Marines and sailors from U.S. Marine Corps Forces, South (MARFORSOUTH) and U.S. Marine Forces Reserve, alongside military and interagency partners from 22 nations in Belize and Mexico, took part in a major multinational exercise May 7-21.
Exercise Tradewinds is a multinational exercise sponsored by U.S. Southern Command and hosted by various countries in and around the Caribbean. This exercise focuses on building the capacity, knowledge, and expertise of participating nations in the Caribbean to better respond to security threats.
Participating for the first time in the field training portion of this exercise, Colombia supported Tradewinds 22 by sending elements of the Colombian Marine Corps to engage in the riverine training events and elements of the Colombian Army to the jungle training events. The riverine training took place along the Hondo River near Chetumal, Mexico, and consisted of several key events to include small boat operations, maritime navigation, water survival, boat maintenance, beach landing, maritime interdiction, riverine patrolling, helocasting, heliborne extractions, and ship to shore movements.
“The Colombian Marines displayed a high pedigree of rigor, professionalism, proficiency, and motivation. It is apparent they are extremely competent and thoroughly enjoy training with American and multinational partners,” said Master Sergeant Billy Ross, the training chief for U.S. Marine Forces Reserve’s Third Force Reconnaissance Company. “Having the Colombians here to train and exchange knowledge was extremely beneficial to all partners involved.”
Colombia is a leader in riverine operations and has much to teach military units from all over the world. They operate a Riverine Center of Excellence at their training facility in Turbo, Gulf of Urabá, which is designed to be the premier riverine training center in the region to teach and exchange their expertise to partners. Additionally, Colombia is actively engaged in security missions within their country focused on counternarcotics, counterterrorism, and counterinsurgency, which contributes to their capabilities and effectiveness in riverine operations. This experience allows them to develop, refine, and validate new approaches to littoral operations helping to ensure regional security and stability.
“Their operations in and around the littorals have provided some fundamental insights on tactics, techniques, and procedures associated with riverine and littoral operations,” said Gunnery Sergeant Julio Castellanos, MARFORSOUTH engagement chief who spent three years in an exchange program with the Colombian Marine Corps. “There is so much they have taught us already and that we can continue to learn from them to advance our own capabilities and concepts.”
The U.S. and Colombian Marine Corps have a historic relationship that is strengthened through shared challenges, shared visions, and shared values. Each year the two forces conduct multiple subject matter expert exchanges that provide a venue to learn from one another on topics such as amphibious planning, expeditionary logistics, and leadership development. Littoral and expeditionary operations are a major focus of the two nations’ and facilitate increased interoperability and unity of effort.

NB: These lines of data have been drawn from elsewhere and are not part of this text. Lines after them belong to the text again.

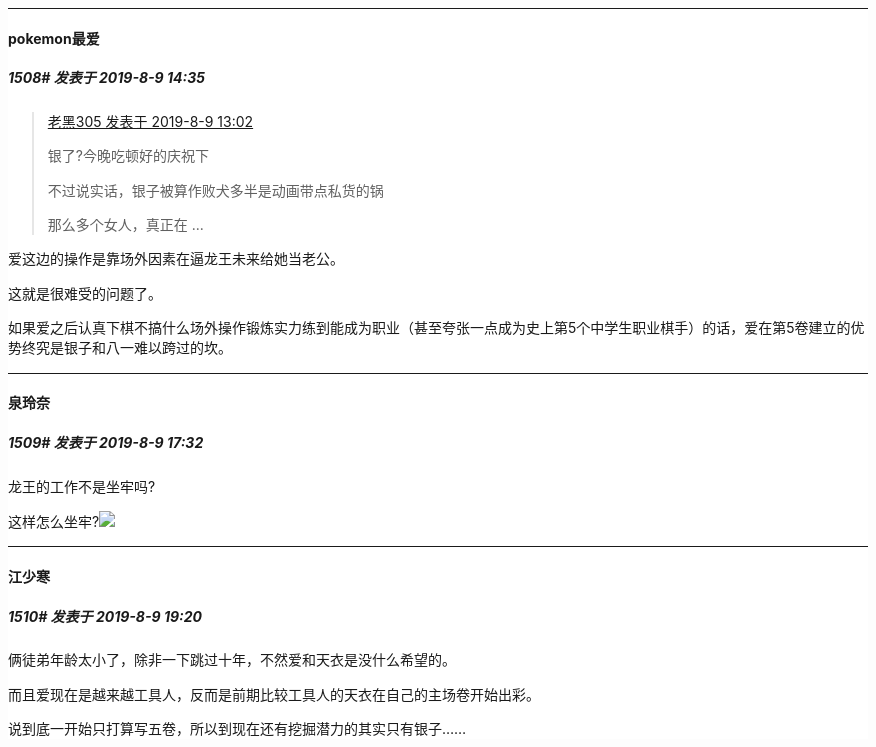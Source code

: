 





*****

####  pokemon最爱  
##### 1508#       发表于 2019-8-9 14:35



<blockquote><a href="httphttps://bbs.saraba1st.com/2b/forum.php?mod=redirect&amp;goto=findpost&amp;pid=44849925&amp;ptid=1529883" target="_blank">老黑305 发表于 2019-8-9 13:02</a>

银了?今晚吃顿好的庆祝下

不过说实话，银子被算作败犬多半是动画带点私货的锅

那么多个女人，真正在 ...</blockquote>
爱这边的操作是靠场外因素在逼龙王未来给她当老公。

这就是很难受的问题了。

如果爱之后认真下棋不搞什么场外操作锻炼实力练到能成为职业（甚至夸张一点成为史上第5个中学生职业棋手）的话，爱在第5卷建立的优势终究是银子和八一难以跨过的坎。







*****

####  泉玲奈  
##### 1509#       发表于 2019-8-9 17:32




龙王的工作不是坐牢吗?

这样怎么坐牢?<img src="https://static.saraba1st.com/image/smiley/face2017/066.png" referrerpolicy="no-referrer">







*****

####  江少寒  
##### 1510#       发表于 2019-8-9 19:20




俩徒弟年龄太小了，除非一下跳过十年，不然爱和天衣是没什么希望的。

而且爱现在是越来越工具人，反而是前期比较工具人的天衣在自己的主场卷开始出彩。

说到底一开始只打算写五卷，所以到现在还有挖掘潜力的其实只有银子……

Tradewinds is a key opportunity to expand upon this relationship and allows Colombia to continue its role in exporting security throughout the Western Hemisphere. Not only does it provide participating nations the opportunity to conduct combined, joint, and interagency training focused on complex multinational security operations, it enhances cooperation and interoperability throughout the region as well. Colombia and the U.S. have a lot to offer in this regard and the two nations are currently in discussions to increase participation and co-lead a training lane during Tradewinds 23, hosted by Guyana.

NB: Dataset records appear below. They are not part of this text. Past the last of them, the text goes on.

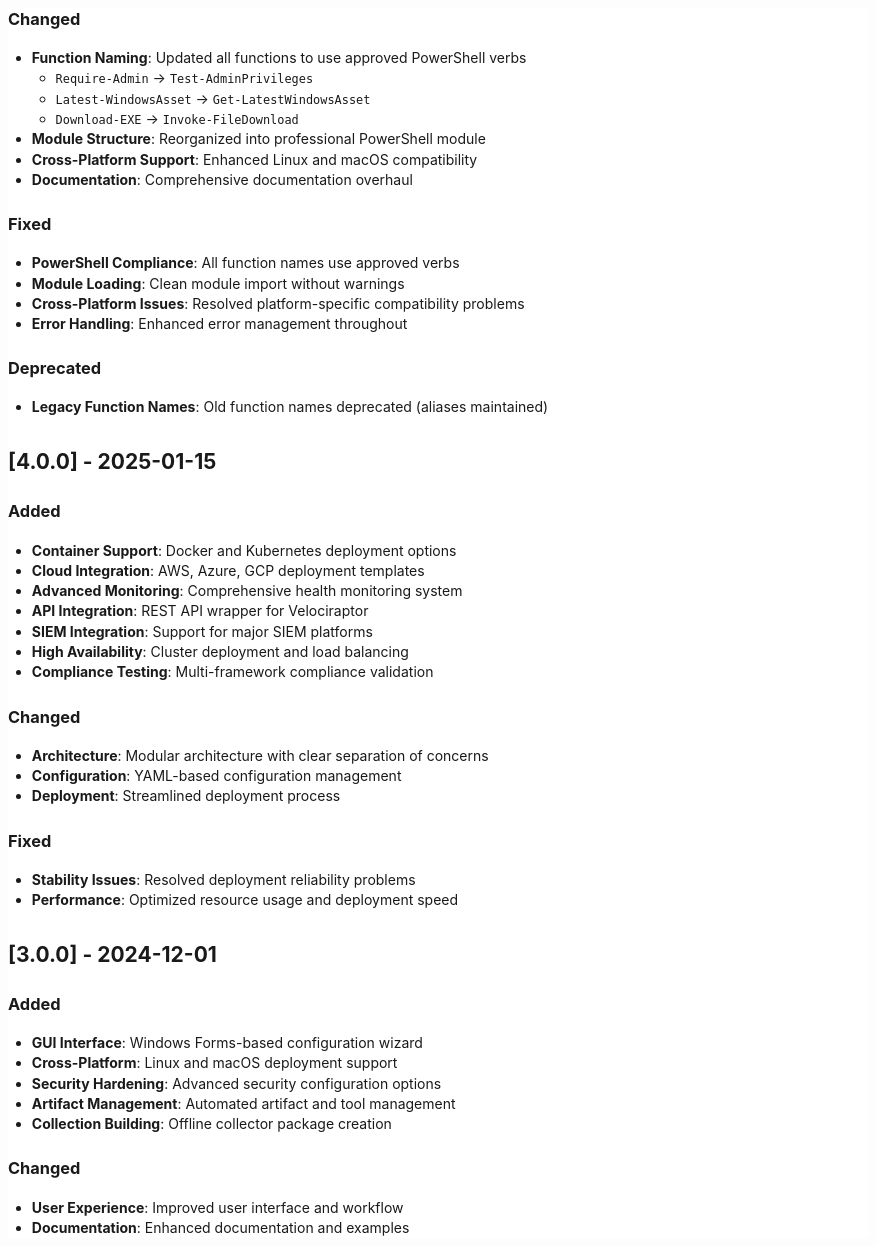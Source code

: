 ### Changed
- **Function Naming**: Updated all functions to use approved PowerShell verbs
  - `Require-Admin` → `Test-AdminPrivileges`
  - `Latest-WindowsAsset` → `Get-LatestWindowsAsset`
  - `Download-EXE` → `Invoke-FileDownload`
- **Module Structure**: Reorganized into professional PowerShell module
- **Cross-Platform Support**: Enhanced Linux and macOS compatibility
- **Documentation**: Comprehensive documentation overhaul

### Fixed
- **PowerShell Compliance**: All function names use approved verbs
- **Module Loading**: Clean module import without warnings
- **Cross-Platform Issues**: Resolved platform-specific compatibility problems
- **Error Handling**: Enhanced error management throughout

### Deprecated
- **Legacy Function Names**: Old function names deprecated (aliases maintained)

## [4.0.0] - 2025-01-15

### Added
- **Container Support**: Docker and Kubernetes deployment options
- **Cloud Integration**: AWS, Azure, GCP deployment templates
- **Advanced Monitoring**: Comprehensive health monitoring system
- **API Integration**: REST API wrapper for Velociraptor
- **SIEM Integration**: Support for major SIEM platforms
- **High Availability**: Cluster deployment and load balancing
- **Compliance Testing**: Multi-framework compliance validation

### Changed
- **Architecture**: Modular architecture with clear separation of concerns
- **Configuration**: YAML-based configuration management
- **Deployment**: Streamlined deployment process

### Fixed
- **Stability Issues**: Resolved deployment reliability problems
- **Performance**: Optimized resource usage and deployment speed

## [3.0.0] - 2024-12-01

### Added
- **GUI Interface**: Windows Forms-based configuration wizard
- **Cross-Platform**: Linux and macOS deployment support
- **Security Hardening**: Advanced security configuration options
- **Artifact Management**: Automated artifact and tool management
- **Collection Building**: Offline collector package creation

### Changed
- **User Experience**: Improved user interface and workflow
- **Documentation**: Enhanced documentation and examples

“Exercises such as Tradewinds play a significant role in enhancing maritime security throughout the region and highlights the importance of working with our partners and allies to achieve common objectives and regional security,” said Colonel Brian Ecarius, MARFORSOUTH director of Plans and Exercises. “Latin America and the Caribbean are home to significant coastal and riverine environments making it a premiere location for maritime partnerships, experimentation, and the exchange of knowledge from subject matter experts in littoral operations.”